Eternity's Wheel
- First edition US cover
- Author: Neil Gaiman Michael Reaves Mallory Reaves
- Language: English
- Series: InterWorld
- Genre: Fantasy Science fiction
- Publisher: HarperTeen, an imprint of HarperCollins Publishers
- Publication date: May 19, 2015
- Publication place: United States
- Published in English: 2015
- Pages: 288
- ISBN: 978-0-06-206799-9
- Preceded by: The Silver Dream

= Eternity's Wheel =

Novel by Neil Gaiman, Michael Reaves, and Mallory Reaves

Eternity's Wheel is a 2015 fantasy and science fiction novel by Neil Gaiman, Michael Reaves and Mallory Reaves. It is the third novel in the InterWorld trilogy; previous volumes were the 2007 novel InterWorld and its 2013 sequel The Silver Dream.
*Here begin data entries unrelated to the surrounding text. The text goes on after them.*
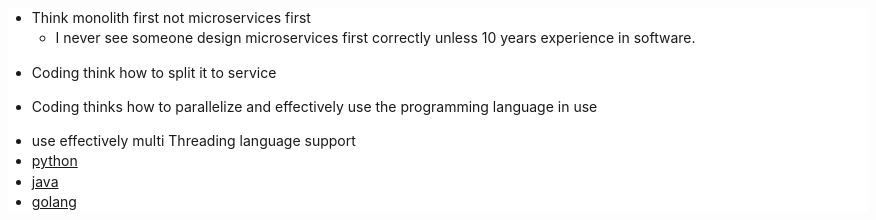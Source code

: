 - Think monolith first not microservices first
	- I never see someone design microservices first correctly unless 10 years experience in software.
  
</v-click>

<v-click>

- Coding think how to split it to service

</v-click>

<v-click>

- Coding thinks how to parallelize and effectively use the programming language in use

</v-click>

<v-click>

- use effectively multi Threading language support
- [python](https://en.wikibooks.org/wiki/Python_Programming/Threading)
- [java](https://docs.oracle.com/javase/8/docs/api/java/lang/Thread.html)
- [golang](https://golang.org/doc/effective_go)

</v-click>
  
</template>

<template v-slot:right>

## Example
<br/>
<v-click>

### Product update from seller center:
  - update tiki product info, update price ..., update index
  
</v-click>
  
<v-click>

```go
func process_celler_center_event(product) {
  doUpdateTikiProductInfo(product)
  doUpdateTikiProductPrice(product)
  doUpdateIndexProduct(product)
}
```
  
</v-click>

<v-click>

```go
func process_celler_center_event(product) {
  threadpool <- doUpdateTikiProductInfo(product)
  threadpool <- doUpdateTikiProductPrice(product)
  threadpool <- doUpdateIndexProduct(product)
}
```
  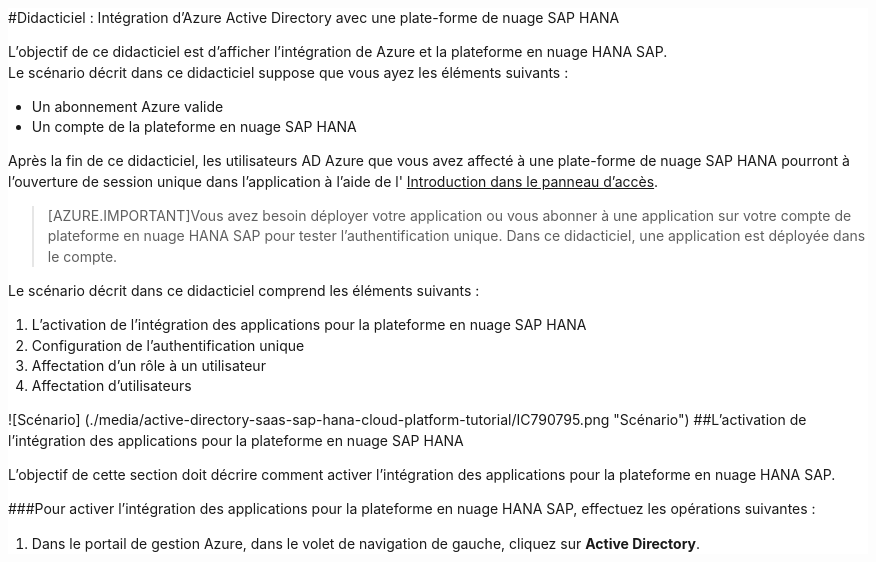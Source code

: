 <properties 
    pageTitle="Didacticiel : Intégration d’Azure Active Directory avec SAP HANA plateforme en nuage | Microsoft Azure" 
    description="Apprenez à utiliser la plateforme en nuage HANA SAP avec Azure Active Directory pour activer l’ouverture de session unique, la mise en service automatique et bien plus encore !" 
    services="active-directory" 
    authors="jeevansd"  
    documentationCenter="na" 
    manager="femila"/>
<tags 
    ms.service="active-directory" 
    ms.devlang="na" 
    ms.topic="article" 
    ms.tgt_pltfrm="na" 
    ms.workload="identity" 
    ms.date="09/26/2016" 
    ms.author="jeedes" />

#<a name="tutorial-azure-active-directory-integration-with-sap-hana-cloud-platform"></a>Didacticiel : Intégration d’Azure Active Directory avec une plate-forme de nuage SAP HANA
  
L’objectif de ce didacticiel est d’afficher l’intégration de Azure et la plateforme en nuage HANA SAP.  
Le scénario décrit dans ce didacticiel suppose que vous ayez les éléments suivants :

-   Un abonnement Azure valide
-   Un compte de la plateforme en nuage SAP HANA
  
Après la fin de ce didacticiel, les utilisateurs AD Azure que vous avez affecté à une plate-forme de nuage SAP HANA pourront à l’ouverture de session unique dans l’application à l’aide de l' [Introduction dans le panneau d’accès](active-directory-saas-access-panel-introduction.md).

>[AZURE.IMPORTANT]Vous avez besoin déployer votre application ou vous abonner à une application sur votre compte de plateforme en nuage HANA SAP pour tester l’authentification unique. Dans ce didacticiel, une application est déployée dans le compte.
  
Le scénario décrit dans ce didacticiel comprend les éléments suivants :

1.  L’activation de l’intégration des applications pour la plateforme en nuage SAP HANA
2.  Configuration de l’authentification unique
3.  Affectation d’un rôle à un utilisateur
4.  Affectation d’utilisateurs

![Scénario] (./media/active-directory-saas-sap-hana-cloud-platform-tutorial/IC790795.png "Scénario")
##<a name="enabling-the-application-integration-for-sap-hana-cloud-platform"></a>L’activation de l’intégration des applications pour la plateforme en nuage SAP HANA
  
L’objectif de cette section doit décrire comment activer l’intégration des applications pour la plateforme en nuage HANA SAP.

###<a name="to-enable-the-application-integration-for-sap-hana-cloud-platform-perform-the-following-steps"></a>Pour activer l’intégration des applications pour la plateforme en nuage HANA SAP, effectuez les opérations suivantes :

1.  Dans le portail de gestion Azure, dans le volet de navigation de gauche, cliquez sur **Active Directory**.
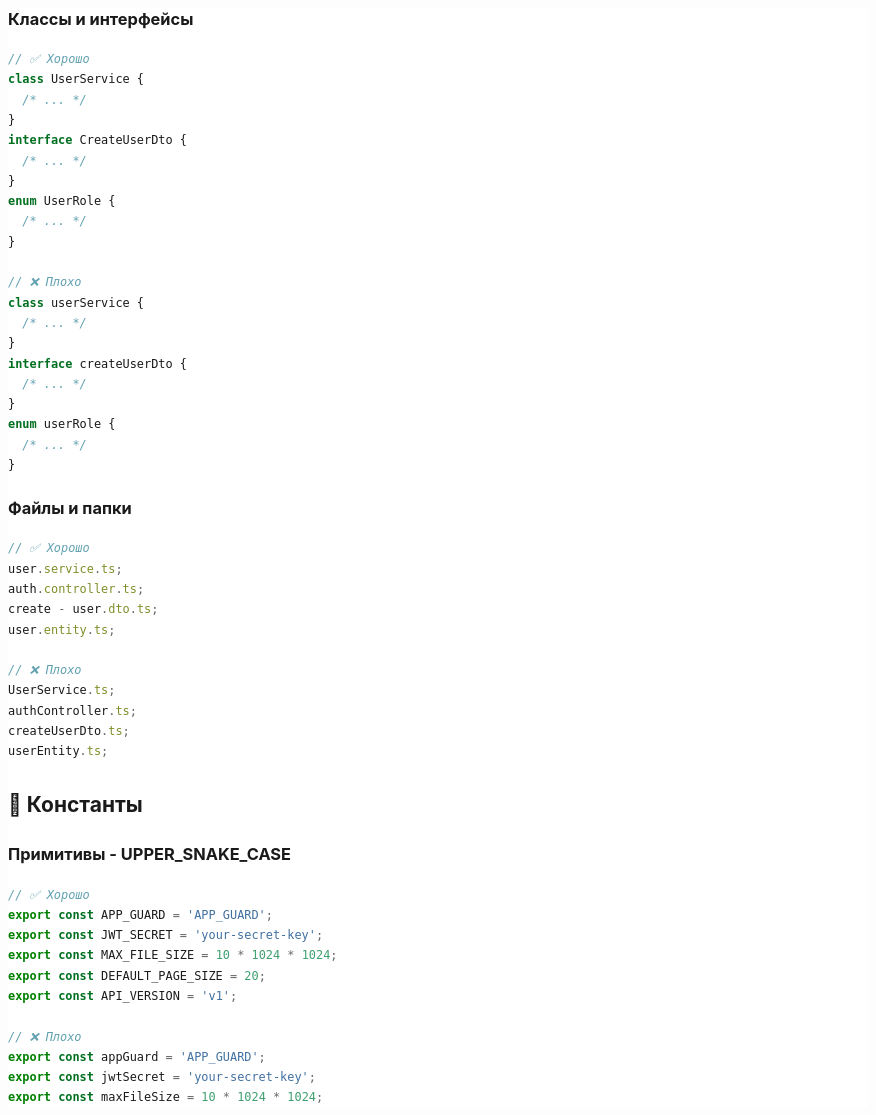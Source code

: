 ### Классы и интерфейсы

```typescript
// ✅ Хорошо
class UserService {
  /* ... */
}
interface CreateUserDto {
  /* ... */
}
enum UserRole {
  /* ... */
}

// ❌ Плохо
class userService {
  /* ... */
}
interface createUserDto {
  /* ... */
}
enum userRole {
  /* ... */
}
```

### Файлы и папки

```typescript
// ✅ Хорошо
user.service.ts;
auth.controller.ts;
create - user.dto.ts;
user.entity.ts;

// ❌ Плохо
UserService.ts;
authController.ts;
createUserDto.ts;
userEntity.ts;
```

## 🔧 Константы

### Примитивы - UPPER_SNAKE_CASE

```typescript
// ✅ Хорошо
export const APP_GUARD = 'APP_GUARD';
export const JWT_SECRET = 'your-secret-key';
export const MAX_FILE_SIZE = 10 * 1024 * 1024;
export const DEFAULT_PAGE_SIZE = 20;
export const API_VERSION = 'v1';

// ❌ Плохо
export const appGuard = 'APP_GUARD';
export const jwtSecret = 'your-secret-key';
export const maxFileSize = 10 * 1024 * 1024;
```
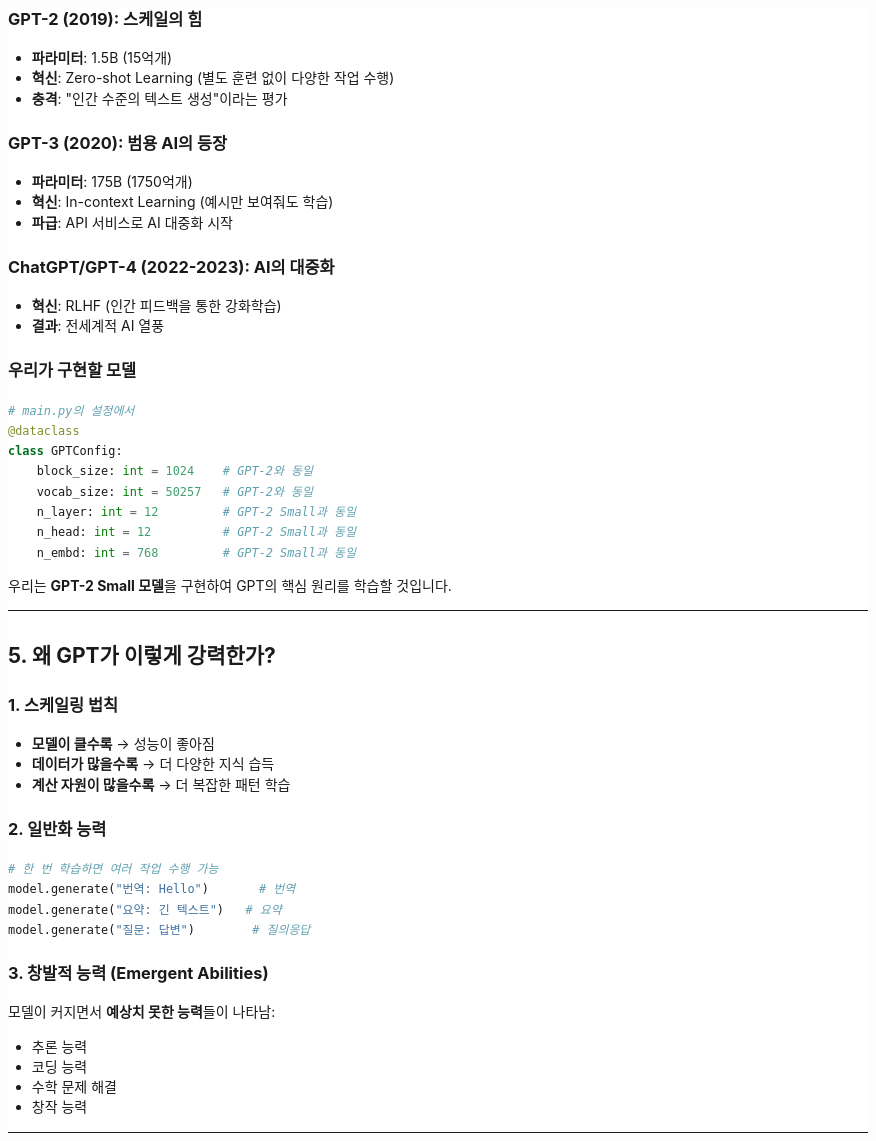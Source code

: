 ### GPT-2 (2019): 스케일의 힘
- **파라미터**: 1.5B (15억개)
- **혁신**: Zero-shot Learning (별도 훈련 없이 다양한 작업 수행)
- **충격**: "인간 수준의 텍스트 생성"이라는 평가

### GPT-3 (2020): 범용 AI의 등장
- **파라미터**: 175B (1750억개)
- **혁신**: In-context Learning (예시만 보여줘도 학습)
- **파급**: API 서비스로 AI 대중화 시작

### ChatGPT/GPT-4 (2022-2023): AI의 대중화
- **혁신**: RLHF (인간 피드백을 통한 강화학습)
- **결과**: 전세계적 AI 열풍

### 우리가 구현할 모델

```python
# main.py의 설정에서
@dataclass
class GPTConfig:
    block_size: int = 1024    # GPT-2와 동일
    vocab_size: int = 50257   # GPT-2와 동일
    n_layer: int = 12         # GPT-2 Small과 동일
    n_head: int = 12          # GPT-2 Small과 동일
    n_embd: int = 768         # GPT-2 Small과 동일
```

우리는 **GPT-2 Small 모델**을 구현하여 GPT의 핵심 원리를 학습할 것입니다.

---

## 5. 왜 GPT가 이렇게 강력한가?

### 1. 스케일링 법칙
- **모델이 클수록** → 성능이 좋아짐
- **데이터가 많을수록** → 더 다양한 지식 습득
- **계산 자원이 많을수록** → 더 복잡한 패턴 학습

### 2. 일반화 능력
```python
# 한 번 학습하면 여러 작업 수행 가능
model.generate("번역: Hello")       # 번역
model.generate("요약: 긴 텍스트")   # 요약  
model.generate("질문: 답변")        # 질의응답
```

### 3. 창발적 능력 (Emergent Abilities)
모델이 커지면서 **예상치 못한 능력**들이 나타남:
- 추론 능력
- 코딩 능력
- 수학 문제 해결
- 창작 능력

---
Eternity's Wheel was issued by HarperTeen, an imprint of HarperCollins Publishers, on May 19, 2015.

==Background==
Eternity's Wheel credits the story to Neil Gaiman, Michael Reaves, and Mallory Reaves with a "written by" credit being assigned to Michael Reaves and Mallory Reaves. In a YouTube posting from April 2013, Gaiman explained that he met up with Reaves and Reaves (who are father and daughter) to plot out the third volume of the trilogy, but as with the previous volume in the InterWorld series, Gaiman's commitment to other projects prevented him from doing actual writing work on the book. The elder Reaves, meanwhile, has Parkinson's disease, and was therefore unable to actually perform much (if any) writing work. Consequently, Eternity's Wheel was essentially written in its entirety by Mallory Reaves, with story notes and editing advice from the two credited co-authors.